Eddie Durham Jazz Festival is tomorrow on TxSt campus
On Friday, Texas State will host a free concert honoring the life and legacy of a San Marcos native who various jazz experts call “the unrecognized genius” of his genre.
The 15th annual Eddie Durham Celebration, which will be held in Evans Auditorium at 7:30 p.m., will take part alongside the following evening’s Hill Country Jazz Festival. Both events will feature musicians who played with Durham: at the celebration, an all-star big band made up of various world-renowned jazz musicians. At the festival, the distinguished Count Basie Orchestra, which Durham was once part of.
Additionally, Loren Schoenberg will be the celebration’s featured speaker. Schoenberg is the former executive director and current senior scholar of the National Jazz Museum in Harlem. He was an 18 year-old saxophone student when he met Durham in New York and joined his quartet.
However, Durham hasn’t always been recognized around the world or even locally. Unbeknownst to many San Marcos residents, this small town was once the backdrop for events that would change the trajectory of not only jazz, but the history of all contemporary music.
In August of 1906, Eddie Durham was born to a family of musicians believed to have resided where the outlet mall sits today. With help from his eldest brother, Durham learned to play trombone and guitar by the age of 10.
Not long after, Durham would begin pioneering various great styles and writing various great songs other musicians would reap fame from.
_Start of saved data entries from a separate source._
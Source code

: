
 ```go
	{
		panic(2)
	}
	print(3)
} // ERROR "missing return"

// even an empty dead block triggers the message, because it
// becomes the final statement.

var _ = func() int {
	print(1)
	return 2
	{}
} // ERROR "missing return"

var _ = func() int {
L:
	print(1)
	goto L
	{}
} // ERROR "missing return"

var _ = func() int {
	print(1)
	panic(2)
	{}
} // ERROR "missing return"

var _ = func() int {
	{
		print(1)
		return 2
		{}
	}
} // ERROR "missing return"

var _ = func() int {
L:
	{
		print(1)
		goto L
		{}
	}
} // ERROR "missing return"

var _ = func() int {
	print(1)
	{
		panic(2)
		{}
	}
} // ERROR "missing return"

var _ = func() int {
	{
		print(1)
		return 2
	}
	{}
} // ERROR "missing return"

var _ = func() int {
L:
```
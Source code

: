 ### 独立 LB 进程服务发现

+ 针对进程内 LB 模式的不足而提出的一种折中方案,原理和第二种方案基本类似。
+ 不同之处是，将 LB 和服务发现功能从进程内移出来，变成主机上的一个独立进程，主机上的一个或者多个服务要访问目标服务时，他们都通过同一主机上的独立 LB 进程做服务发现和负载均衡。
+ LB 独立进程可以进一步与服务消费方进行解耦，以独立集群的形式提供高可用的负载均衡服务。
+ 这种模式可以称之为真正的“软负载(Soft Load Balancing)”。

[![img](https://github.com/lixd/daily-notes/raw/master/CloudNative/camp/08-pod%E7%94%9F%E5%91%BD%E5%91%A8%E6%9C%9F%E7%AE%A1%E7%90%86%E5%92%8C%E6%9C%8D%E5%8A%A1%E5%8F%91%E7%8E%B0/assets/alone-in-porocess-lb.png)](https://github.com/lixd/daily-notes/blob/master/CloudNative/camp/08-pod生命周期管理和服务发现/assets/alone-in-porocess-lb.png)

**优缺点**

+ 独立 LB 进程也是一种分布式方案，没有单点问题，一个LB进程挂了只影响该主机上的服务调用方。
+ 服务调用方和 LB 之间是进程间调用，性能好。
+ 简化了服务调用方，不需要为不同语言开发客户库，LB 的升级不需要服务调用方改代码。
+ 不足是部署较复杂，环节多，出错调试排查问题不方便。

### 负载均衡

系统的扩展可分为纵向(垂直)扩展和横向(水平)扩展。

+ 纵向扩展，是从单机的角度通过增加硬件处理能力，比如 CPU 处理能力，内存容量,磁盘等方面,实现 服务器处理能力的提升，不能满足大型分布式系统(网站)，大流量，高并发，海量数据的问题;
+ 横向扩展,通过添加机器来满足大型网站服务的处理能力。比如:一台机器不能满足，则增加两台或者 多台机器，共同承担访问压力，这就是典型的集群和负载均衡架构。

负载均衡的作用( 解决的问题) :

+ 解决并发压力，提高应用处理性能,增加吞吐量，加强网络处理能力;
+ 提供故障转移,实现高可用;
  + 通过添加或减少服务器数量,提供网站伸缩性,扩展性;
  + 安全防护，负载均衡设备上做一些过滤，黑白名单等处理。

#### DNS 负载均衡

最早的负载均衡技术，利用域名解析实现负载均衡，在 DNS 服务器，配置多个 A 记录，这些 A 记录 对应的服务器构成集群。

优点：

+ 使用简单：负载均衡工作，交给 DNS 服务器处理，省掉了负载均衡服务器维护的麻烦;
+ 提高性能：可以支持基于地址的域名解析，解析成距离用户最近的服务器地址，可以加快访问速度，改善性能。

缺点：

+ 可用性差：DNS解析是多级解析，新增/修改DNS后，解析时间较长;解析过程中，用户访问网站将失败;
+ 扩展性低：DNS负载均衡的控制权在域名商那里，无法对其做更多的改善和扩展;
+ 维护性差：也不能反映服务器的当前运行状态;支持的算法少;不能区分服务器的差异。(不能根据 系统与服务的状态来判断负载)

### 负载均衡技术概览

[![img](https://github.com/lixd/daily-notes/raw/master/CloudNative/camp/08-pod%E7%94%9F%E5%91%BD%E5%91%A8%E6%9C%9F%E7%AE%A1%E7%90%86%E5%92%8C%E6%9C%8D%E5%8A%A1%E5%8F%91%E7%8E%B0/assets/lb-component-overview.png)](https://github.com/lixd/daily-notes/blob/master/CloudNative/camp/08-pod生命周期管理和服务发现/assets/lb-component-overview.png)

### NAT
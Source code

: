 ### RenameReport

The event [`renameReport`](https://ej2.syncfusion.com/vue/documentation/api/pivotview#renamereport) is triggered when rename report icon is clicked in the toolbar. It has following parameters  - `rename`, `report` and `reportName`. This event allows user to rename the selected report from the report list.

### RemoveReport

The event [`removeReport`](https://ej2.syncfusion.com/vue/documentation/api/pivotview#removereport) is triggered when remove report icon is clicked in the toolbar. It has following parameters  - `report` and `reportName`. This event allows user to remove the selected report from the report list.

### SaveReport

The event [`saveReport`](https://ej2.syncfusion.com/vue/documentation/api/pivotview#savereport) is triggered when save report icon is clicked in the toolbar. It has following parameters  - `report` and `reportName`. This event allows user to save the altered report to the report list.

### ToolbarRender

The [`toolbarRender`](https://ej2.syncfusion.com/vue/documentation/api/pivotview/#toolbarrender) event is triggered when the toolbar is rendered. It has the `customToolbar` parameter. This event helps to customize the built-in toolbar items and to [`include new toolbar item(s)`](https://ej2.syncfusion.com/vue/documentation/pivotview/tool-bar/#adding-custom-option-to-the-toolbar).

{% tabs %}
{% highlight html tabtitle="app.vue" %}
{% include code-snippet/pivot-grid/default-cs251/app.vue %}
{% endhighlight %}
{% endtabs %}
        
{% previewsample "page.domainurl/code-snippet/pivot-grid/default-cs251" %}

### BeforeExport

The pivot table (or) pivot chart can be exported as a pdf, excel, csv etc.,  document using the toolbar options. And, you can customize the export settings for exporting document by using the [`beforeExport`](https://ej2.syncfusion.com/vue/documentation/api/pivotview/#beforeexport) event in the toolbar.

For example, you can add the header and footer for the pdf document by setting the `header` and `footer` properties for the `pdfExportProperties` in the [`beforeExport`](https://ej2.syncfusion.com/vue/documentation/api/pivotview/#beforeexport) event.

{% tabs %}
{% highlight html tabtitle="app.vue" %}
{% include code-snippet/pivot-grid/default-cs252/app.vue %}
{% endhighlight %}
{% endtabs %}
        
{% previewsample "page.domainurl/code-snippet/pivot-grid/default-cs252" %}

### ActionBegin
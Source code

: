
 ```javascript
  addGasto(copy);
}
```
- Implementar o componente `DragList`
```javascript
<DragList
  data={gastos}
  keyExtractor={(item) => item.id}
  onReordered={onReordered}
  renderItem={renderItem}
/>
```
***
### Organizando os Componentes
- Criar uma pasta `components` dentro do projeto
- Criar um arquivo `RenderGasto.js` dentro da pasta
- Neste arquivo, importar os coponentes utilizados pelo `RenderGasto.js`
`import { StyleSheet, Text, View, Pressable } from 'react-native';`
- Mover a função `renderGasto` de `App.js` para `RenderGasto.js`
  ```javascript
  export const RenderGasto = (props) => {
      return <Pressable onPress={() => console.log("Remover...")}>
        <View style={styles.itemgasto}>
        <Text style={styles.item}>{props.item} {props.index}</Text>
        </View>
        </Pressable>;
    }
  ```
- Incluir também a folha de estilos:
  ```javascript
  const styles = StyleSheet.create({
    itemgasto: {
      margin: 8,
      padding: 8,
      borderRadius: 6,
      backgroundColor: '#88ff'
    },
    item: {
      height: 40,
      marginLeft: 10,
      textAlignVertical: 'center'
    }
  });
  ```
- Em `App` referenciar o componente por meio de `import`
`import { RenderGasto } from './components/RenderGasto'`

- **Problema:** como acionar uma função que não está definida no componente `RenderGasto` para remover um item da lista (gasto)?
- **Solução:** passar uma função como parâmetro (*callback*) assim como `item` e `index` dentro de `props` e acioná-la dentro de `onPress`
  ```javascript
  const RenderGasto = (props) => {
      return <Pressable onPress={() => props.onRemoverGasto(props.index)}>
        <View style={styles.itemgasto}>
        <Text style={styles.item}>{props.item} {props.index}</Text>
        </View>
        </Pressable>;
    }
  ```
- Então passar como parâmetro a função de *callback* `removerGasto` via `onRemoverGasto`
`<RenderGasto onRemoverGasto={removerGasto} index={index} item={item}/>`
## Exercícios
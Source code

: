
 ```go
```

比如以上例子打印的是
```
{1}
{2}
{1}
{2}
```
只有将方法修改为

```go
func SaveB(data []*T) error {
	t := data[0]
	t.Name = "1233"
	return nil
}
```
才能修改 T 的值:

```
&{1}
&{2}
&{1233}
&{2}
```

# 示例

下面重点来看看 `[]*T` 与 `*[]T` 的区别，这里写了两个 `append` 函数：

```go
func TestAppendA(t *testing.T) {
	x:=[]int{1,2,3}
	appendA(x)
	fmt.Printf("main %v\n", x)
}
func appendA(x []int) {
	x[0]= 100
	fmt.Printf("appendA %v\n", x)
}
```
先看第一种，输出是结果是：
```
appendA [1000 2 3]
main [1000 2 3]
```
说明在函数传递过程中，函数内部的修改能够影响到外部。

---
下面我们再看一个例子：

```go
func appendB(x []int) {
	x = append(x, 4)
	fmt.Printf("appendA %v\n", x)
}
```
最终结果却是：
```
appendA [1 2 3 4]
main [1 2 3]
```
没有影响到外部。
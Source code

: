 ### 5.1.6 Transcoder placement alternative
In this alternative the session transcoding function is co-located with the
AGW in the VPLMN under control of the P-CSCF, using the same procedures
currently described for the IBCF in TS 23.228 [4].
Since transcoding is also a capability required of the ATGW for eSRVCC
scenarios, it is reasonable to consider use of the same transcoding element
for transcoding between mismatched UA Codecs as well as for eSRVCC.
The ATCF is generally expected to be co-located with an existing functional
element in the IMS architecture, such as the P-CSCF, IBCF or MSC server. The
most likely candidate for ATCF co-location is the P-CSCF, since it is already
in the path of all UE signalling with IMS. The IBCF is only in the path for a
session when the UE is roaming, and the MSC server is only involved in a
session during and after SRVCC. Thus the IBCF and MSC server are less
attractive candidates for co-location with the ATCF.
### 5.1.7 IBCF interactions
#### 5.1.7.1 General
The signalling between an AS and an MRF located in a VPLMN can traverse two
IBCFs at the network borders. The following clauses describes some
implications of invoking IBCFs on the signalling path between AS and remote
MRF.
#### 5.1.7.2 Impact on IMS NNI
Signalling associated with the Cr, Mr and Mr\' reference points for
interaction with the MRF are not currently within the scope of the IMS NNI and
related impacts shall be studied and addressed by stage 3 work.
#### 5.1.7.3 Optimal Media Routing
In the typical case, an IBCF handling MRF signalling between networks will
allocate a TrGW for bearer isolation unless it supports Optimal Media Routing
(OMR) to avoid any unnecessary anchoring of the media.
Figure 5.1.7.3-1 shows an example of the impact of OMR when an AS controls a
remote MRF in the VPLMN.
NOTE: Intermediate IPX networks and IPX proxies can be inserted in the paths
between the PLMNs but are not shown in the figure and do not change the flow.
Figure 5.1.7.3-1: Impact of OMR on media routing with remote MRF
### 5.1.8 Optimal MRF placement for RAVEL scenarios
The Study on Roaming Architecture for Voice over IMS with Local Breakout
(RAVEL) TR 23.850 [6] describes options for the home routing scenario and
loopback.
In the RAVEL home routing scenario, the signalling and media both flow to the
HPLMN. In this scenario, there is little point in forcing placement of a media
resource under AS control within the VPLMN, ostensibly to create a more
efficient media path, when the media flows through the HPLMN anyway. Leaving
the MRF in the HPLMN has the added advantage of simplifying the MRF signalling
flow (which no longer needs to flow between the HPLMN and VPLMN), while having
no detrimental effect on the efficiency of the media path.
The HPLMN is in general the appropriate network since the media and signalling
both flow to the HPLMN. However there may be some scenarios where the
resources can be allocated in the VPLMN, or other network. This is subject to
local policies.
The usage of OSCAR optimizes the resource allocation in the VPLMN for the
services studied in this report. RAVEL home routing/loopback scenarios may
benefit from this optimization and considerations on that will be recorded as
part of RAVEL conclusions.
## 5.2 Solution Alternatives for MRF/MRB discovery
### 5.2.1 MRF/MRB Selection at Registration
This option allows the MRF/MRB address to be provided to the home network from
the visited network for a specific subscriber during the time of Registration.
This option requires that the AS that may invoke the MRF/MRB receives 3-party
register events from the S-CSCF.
“When I hear his music, I hear people who came after him realizing that they got it from him,” Keith Winking, jazz professor and organizer of the events says. “He was at the forefront of so many things that I didn’t hear anyone else do until years later.”
According to Linda Kelsey-Jones, board member of San Marcos’ Calaboose African-American Museum which has a permanent Durham exhibit, his biggest contributions include pioneering the popular swing style known as Kansas City jazz and being the first jazz musician to record on an electric guitar.
Durham was also an instrumental part of Count Basie’s music. He wrote, arranged and played with the Count Basie Orchestra for a significant part of his career.
“It’s tremendously significant that Eddie and Count Basie first played together 90 years ago in 1929 when they met in Oklahoma City and started playing in a band called Walter Page’s Blue Devils,” Schoenberg says. “Now, the Count Basie Orchestra is coming to his hometown to pay tribute 90 years after Basie and Durham first collaborated. It’s a beautiful thing.”
Additionally, Durham arranged songs like the enormously famous “In the Mood” for Glenn Miller, receiving little to no recognition.
Schoenberg says this was not unusual and the story of American popular music is, in fact, largely characterized by the white appropriation of African-American music. Still, Durham never let any lack of recognition sour his life.
“There wasn’t a trace of bitterness in him,” Schoenberg says. “Somehow, he managed to turn everything into this sheer love of music and musicians. It’s always a reminder that the glass is always at least half full.”